Records for this exercise

BEGIN

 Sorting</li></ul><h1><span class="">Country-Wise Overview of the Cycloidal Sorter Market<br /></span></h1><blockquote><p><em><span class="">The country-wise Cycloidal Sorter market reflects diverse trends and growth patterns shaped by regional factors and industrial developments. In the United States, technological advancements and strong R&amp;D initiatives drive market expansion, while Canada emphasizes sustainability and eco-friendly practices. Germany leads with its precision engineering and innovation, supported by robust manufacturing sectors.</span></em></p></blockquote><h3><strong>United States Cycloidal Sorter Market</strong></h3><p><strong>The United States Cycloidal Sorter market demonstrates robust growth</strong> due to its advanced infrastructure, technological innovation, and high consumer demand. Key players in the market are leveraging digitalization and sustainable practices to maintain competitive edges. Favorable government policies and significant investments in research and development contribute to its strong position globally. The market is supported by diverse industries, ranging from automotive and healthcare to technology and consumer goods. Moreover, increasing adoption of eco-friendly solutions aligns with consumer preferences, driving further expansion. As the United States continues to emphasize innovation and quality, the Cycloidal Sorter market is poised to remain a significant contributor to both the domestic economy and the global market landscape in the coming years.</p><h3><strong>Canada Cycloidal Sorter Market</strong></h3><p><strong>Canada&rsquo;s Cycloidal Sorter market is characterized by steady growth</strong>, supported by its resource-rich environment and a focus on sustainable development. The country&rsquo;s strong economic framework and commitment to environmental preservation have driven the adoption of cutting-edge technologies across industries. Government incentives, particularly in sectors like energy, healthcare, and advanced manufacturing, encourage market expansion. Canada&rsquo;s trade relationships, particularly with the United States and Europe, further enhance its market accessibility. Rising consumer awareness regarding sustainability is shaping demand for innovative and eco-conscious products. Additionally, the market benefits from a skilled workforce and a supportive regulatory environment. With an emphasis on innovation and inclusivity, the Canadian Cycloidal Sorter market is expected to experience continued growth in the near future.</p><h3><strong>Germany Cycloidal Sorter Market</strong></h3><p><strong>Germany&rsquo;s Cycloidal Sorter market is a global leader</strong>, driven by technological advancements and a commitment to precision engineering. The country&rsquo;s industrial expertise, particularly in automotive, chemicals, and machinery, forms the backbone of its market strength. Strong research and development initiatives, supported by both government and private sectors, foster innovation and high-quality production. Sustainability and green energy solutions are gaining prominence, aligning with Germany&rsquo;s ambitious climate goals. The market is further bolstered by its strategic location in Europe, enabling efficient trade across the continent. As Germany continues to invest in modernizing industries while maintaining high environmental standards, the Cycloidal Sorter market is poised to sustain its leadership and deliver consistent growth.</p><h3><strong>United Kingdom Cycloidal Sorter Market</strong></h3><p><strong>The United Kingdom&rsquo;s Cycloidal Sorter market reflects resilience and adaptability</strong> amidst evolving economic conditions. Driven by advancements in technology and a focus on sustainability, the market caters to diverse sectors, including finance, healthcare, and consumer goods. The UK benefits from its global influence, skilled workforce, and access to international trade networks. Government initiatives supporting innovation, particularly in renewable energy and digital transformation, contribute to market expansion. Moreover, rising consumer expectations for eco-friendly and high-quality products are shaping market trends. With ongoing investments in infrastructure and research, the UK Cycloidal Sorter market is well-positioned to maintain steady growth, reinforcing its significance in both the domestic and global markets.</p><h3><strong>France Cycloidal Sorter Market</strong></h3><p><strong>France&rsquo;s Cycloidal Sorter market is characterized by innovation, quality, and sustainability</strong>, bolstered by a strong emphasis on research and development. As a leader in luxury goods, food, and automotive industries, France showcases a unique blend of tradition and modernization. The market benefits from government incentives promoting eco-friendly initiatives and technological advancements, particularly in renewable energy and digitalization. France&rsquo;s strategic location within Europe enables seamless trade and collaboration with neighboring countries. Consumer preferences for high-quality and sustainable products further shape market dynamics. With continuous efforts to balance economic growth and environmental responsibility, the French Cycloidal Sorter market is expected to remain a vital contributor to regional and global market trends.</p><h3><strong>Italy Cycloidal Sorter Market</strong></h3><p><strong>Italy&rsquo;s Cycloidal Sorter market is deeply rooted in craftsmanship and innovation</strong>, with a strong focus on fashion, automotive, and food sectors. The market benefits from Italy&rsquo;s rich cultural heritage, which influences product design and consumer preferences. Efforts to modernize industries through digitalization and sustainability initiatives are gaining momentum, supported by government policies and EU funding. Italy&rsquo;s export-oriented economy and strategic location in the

END
BEGIN

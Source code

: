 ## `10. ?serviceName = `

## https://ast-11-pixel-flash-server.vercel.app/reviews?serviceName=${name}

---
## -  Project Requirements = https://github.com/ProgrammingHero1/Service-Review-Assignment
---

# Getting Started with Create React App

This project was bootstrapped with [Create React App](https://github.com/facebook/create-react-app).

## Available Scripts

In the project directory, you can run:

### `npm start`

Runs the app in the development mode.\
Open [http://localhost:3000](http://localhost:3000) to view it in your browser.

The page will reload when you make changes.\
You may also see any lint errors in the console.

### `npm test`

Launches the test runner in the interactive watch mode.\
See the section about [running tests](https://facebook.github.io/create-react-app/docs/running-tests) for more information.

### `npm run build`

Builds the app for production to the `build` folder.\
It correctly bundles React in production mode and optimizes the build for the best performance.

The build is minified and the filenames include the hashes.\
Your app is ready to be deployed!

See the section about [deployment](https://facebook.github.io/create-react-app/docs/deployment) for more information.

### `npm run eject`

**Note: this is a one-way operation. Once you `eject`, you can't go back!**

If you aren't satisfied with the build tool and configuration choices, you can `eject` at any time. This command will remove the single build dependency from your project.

END
BEGIN

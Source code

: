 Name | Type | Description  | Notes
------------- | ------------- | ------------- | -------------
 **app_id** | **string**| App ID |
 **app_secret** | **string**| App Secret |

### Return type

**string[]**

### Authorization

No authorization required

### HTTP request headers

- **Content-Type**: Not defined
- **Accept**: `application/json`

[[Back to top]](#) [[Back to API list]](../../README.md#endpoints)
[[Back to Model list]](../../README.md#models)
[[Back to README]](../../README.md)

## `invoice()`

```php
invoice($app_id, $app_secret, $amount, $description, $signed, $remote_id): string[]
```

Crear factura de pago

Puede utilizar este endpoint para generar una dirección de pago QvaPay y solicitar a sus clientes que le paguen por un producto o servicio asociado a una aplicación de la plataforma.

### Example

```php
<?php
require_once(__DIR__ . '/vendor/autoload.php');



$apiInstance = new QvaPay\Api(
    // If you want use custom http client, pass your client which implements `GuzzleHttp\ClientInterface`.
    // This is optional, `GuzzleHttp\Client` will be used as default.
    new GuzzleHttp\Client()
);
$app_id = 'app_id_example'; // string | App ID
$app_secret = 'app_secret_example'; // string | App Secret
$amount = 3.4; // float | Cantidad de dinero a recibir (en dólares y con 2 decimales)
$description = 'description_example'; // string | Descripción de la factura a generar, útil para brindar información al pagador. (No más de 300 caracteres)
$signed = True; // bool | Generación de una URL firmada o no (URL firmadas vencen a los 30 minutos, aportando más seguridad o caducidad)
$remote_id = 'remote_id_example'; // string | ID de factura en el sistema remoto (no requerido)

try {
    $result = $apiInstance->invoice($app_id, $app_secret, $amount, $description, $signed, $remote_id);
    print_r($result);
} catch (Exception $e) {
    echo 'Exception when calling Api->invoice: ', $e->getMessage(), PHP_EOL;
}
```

END

Exercise instructions
In the material above, find the line containing "Name | Type" and the line containing "No authorization required", then write out exactly those two lines and every line between them, and nothing more.

Exercise answer
: Name | Type | Description  | Notes
------------- | ------------- | ------------- | -------------
 **app_id** | **string**| App ID |
 **app_secret** | **string**| App Secret |

### Return type

**string[]**

### Authorization

No authorization required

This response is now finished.